:: Task goal ::
Only the lines from the one containing "### Features" through the one containing "Unbans a member" should be printed, exactly as they appear below, with both ends included.

:: Dataset ::
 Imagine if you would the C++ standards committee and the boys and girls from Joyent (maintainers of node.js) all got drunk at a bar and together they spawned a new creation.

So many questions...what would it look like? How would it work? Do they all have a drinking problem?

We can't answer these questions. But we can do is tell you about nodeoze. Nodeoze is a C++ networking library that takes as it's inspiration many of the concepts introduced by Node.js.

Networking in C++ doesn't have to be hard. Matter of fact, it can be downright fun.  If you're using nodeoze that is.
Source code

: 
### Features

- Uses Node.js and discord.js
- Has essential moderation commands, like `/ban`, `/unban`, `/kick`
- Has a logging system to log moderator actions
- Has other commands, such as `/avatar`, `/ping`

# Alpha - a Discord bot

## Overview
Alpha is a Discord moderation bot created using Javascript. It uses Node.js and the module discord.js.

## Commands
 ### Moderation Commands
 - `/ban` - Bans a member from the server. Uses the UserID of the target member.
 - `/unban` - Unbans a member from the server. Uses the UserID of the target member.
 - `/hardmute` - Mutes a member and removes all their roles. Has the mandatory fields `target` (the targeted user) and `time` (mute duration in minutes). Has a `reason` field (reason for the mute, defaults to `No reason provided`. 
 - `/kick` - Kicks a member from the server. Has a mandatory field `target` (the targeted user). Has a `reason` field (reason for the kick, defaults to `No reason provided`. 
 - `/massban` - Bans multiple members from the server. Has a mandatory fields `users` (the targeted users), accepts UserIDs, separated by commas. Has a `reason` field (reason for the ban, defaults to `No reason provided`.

:: Output of the exercise ::
### Features

- Uses Node.js and discord.js
- Has essential moderation commands, like `/ban`, `/unban`, `/kick`
- Has a logging system to log moderator actions
- Has other commands, such as `/avatar`, `/ping`

# Alpha - a Discord bot

## Overview
Alpha is a Discord moderation bot created using Javascript. It uses Node.js and the module discord.js.

## Commands
 ### Moderation Commands
 - `/ban` - Bans a member from the server. Uses the UserID of the target member.
 - `/unban` - Unbans a member from the server. Uses the UserID of the target member.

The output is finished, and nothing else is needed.